Renforçant leur pression sur Athènes, les représentants de la Commission européenne, du Fonds monétaire international (FMI) et de la Banque centrale européenne (BCE) ont quitté la capitale grecque et ont donné dix jours au gouvernement pour faire avancer les réformes structurelles (en clair, accélérer les privatisations). Pour ne rien arranger, la Finlande a réitéré sa volonté d'obtenir une garantie d'Athènes pour prix de sa participation au plan.

Comme au cours de la tempête boursière du mois d'août, les actions des banques, exposées à la dette souveraine de la zone euro, ont été soumises à rude épreuve.

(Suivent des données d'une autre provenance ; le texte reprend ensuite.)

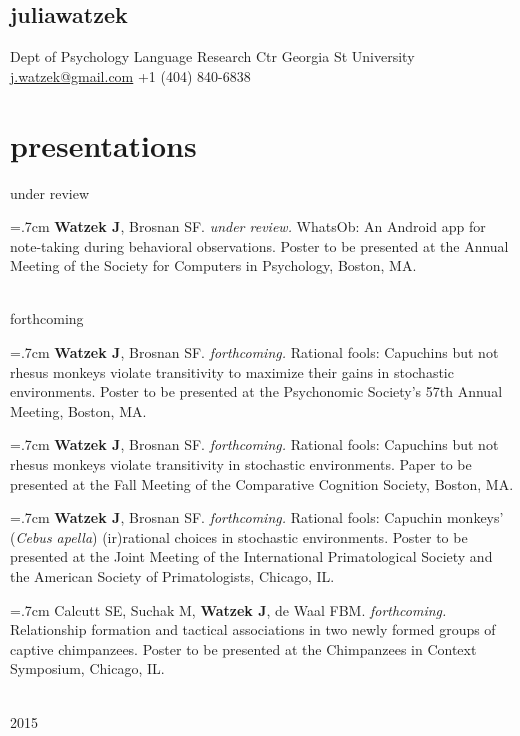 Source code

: \documentclass[]{friggeri-cv}
\begin{document}
\begin{aside}
  \section{{\normalfont julia}watzek}
    Dept of Psychology
    Language Research Ctr
    Georgia St University
    ~
    \href{mailto:j.watzek@gmail.com}{j.watzek@gmail.com}
    +1 (404) 840-6838
\end{aside}


\section{presentations}

{\large{} under review}

\hangindent=.7cm \textbf{Watzek J}, Brosnan SF. \emph{under review.} WhatsOb: An Android app for note-taking during behavioral observations. Poster to be presented at the Annual Meeting of the Society for Computers in Psychology, Boston, MA.

{\large{} ~\\[-.15cm] forthcoming}

\hangindent=.7cm \textbf{Watzek J}, Brosnan SF. \emph{forthcoming.} Rational fools: Capuchins but not rhesus monkeys violate transitivity to maximize their gains in stochastic environments. Poster to be presented at the Psychonomic Society's 57th Annual Meeting, Boston, MA.

\hangindent=.7cm \textbf{Watzek J}, Brosnan SF. \emph{forthcoming.} Rational fools: Capuchins but not rhesus monkeys violate transitivity in stochastic environments. Paper to be presented at the Fall Meeting of the Comparative Cognition Society, Boston, MA.

\hangindent=.7cm \textbf{Watzek J}, Brosnan SF. \emph{forthcoming.} Rational fools: Capuchin monkeys' (\emph{Cebus apella}) (ir)rational choices in stochastic environments. Poster to be presented at the Joint Meeting of the International Primatological Society and the American Society of Primatologists, Chicago, IL.

\hangindent=.7cm Calcutt SE, Suchak M, \textbf{Watzek J}, de Waal FBM. \emph{forthcoming.} Relationship formation and tactical associations in two newly formed groups of captive chimpanzees. Poster to be presented at the Chimpanzees in Context Symposium, Chicago, IL.


{\large{} ~\\[-.15cm] 2015}
\end{document}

Les françaises Crédit Agricole et Société Générale (par ailleurs mise en cause dans le dossier des subprimes aux Etats-Unis) ont respectivement plongé de 7,38% et 6,65%. L'allemande Deutsche Bank a dévissé de 5,93%, l'italienne UBI Banca de 6,48% et l'espagnole Santander de 4,84%.

Cette dégringolade bancaire "confirme que le secteur financier au sens large reste dans le viseur de nombreux investisseurs et spéculateurs", a commenté un analyste parisien sous couvert d'anonymat. "Pour un oui ou pour un non, avec des raisons plus ou moins fondées, et souvent moins que plus", le secteur subit des "volatilités assez fortes", a-t-il ajouté. La nouvelle débandade boursière a accéléré la ruée des investisseurs vers les valeurs les plus sûres, comme les obligations d'Etat des pays bénéficiant du "triple A" décerné par les agences de notation. Le taux à dix ans du Bund allemand s'est inscrit en séance à 2,006%, son plus bas niveau historique.

La devise helvétique, autre valeur refuge, a atteint des sommets depuis trois semaines, à 1,1002 franc suisse pour un euro et à 0,7708 franc suisse pour un dollar, des sommets plus vus depuis trois semaines. Malgré les chiffres décevants de l'emploi aux Etats-Unis, l'euro a reculé face au dollar.